⟨

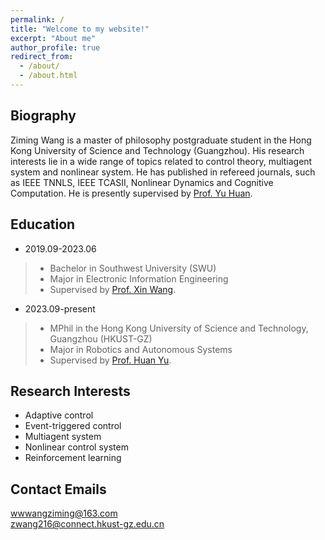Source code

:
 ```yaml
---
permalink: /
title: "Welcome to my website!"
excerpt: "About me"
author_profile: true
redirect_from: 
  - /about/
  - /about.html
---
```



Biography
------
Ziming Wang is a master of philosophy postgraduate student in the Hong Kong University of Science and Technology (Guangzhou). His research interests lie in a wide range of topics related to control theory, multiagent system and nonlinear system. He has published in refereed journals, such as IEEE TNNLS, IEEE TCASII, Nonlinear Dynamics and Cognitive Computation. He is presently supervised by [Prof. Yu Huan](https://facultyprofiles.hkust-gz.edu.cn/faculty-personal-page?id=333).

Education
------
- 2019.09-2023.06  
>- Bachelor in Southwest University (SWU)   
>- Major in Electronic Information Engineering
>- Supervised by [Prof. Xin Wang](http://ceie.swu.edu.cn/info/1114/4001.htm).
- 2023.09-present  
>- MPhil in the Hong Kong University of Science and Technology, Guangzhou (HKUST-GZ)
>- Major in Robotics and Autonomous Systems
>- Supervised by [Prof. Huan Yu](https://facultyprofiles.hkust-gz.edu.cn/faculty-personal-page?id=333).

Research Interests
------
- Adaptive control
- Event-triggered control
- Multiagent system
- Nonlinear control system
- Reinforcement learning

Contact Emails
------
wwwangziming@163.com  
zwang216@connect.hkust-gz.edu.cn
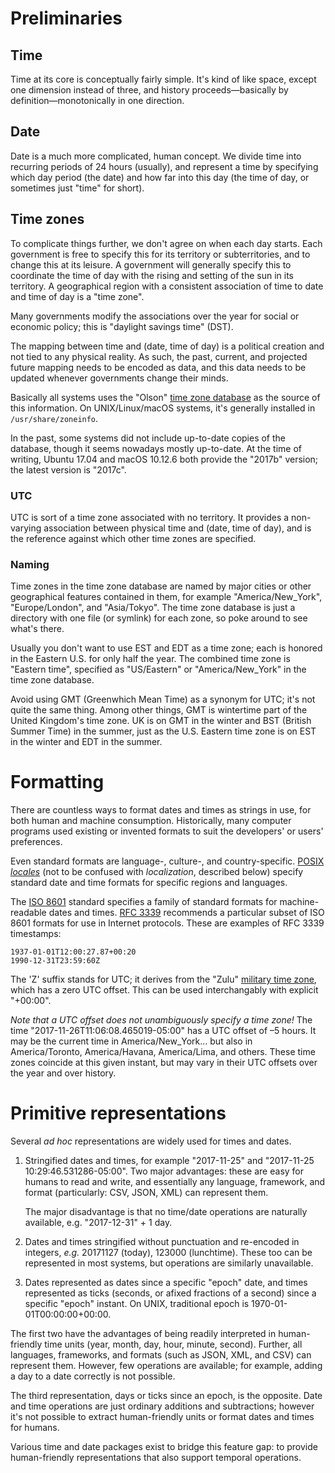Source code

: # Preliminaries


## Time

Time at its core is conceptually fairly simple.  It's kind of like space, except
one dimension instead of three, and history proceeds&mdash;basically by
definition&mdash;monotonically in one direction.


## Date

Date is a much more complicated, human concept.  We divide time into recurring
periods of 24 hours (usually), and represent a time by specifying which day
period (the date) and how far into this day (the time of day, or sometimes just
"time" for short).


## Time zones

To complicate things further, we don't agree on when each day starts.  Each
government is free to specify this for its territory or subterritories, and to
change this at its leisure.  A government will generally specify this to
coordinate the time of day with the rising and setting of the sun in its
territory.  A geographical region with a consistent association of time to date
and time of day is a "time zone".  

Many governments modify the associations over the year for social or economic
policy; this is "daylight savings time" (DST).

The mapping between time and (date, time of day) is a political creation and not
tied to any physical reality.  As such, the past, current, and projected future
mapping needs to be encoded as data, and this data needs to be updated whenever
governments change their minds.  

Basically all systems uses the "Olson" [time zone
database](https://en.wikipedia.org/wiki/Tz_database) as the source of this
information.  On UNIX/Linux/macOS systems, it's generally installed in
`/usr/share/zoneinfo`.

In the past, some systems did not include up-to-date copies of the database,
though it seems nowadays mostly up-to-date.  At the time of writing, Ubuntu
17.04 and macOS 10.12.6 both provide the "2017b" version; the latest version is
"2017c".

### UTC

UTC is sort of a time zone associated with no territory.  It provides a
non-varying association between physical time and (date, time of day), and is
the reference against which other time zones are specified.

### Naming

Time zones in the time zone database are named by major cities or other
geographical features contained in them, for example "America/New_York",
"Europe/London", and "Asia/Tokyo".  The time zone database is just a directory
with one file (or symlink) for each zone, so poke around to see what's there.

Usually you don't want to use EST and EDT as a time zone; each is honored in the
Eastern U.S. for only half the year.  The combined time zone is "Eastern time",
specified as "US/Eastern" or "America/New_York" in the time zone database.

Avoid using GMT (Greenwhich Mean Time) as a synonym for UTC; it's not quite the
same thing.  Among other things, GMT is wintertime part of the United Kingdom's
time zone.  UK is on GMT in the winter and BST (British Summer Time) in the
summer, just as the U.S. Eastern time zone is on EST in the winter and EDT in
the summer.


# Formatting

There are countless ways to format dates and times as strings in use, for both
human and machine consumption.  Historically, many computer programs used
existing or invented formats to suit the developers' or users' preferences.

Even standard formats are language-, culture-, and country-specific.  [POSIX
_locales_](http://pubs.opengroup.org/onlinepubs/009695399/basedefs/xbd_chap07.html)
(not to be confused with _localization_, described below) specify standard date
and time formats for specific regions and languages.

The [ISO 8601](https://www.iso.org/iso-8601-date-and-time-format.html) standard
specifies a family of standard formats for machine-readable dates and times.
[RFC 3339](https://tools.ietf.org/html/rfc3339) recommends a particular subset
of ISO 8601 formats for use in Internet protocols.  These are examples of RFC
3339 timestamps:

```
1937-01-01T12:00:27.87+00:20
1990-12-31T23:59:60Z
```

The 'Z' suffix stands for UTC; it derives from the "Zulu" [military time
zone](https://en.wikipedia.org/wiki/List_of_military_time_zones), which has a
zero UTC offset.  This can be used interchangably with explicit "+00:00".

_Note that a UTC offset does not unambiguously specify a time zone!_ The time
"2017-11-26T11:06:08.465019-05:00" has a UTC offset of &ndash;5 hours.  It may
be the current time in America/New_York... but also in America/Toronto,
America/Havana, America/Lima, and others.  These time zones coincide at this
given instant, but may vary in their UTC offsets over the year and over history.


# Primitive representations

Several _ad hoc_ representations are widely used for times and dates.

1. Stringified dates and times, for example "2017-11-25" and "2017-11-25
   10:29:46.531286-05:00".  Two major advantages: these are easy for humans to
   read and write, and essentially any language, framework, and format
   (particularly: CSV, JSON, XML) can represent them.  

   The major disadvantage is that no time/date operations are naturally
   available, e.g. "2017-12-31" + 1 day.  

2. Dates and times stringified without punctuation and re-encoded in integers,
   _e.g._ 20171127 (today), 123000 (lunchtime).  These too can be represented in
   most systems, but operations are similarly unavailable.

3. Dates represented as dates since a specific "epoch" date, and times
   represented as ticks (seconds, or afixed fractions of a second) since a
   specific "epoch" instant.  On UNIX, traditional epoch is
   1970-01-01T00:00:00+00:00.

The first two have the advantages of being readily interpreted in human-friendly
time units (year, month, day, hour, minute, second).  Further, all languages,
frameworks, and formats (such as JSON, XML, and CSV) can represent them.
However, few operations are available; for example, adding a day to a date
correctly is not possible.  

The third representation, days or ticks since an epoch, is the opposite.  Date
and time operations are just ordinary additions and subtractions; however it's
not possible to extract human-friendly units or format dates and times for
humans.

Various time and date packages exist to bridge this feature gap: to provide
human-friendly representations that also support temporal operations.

⟩

## WORK INSTRUCTION
Wherever the word "territory" appears in a line of the data, copy that line.

## RESPONSE BOX
government is free to specify this for its territory or subterritories, and to
territory.  A geographical region with a consistent association of time to date
UTC is sort of a time zone associated with no territory.  It provides a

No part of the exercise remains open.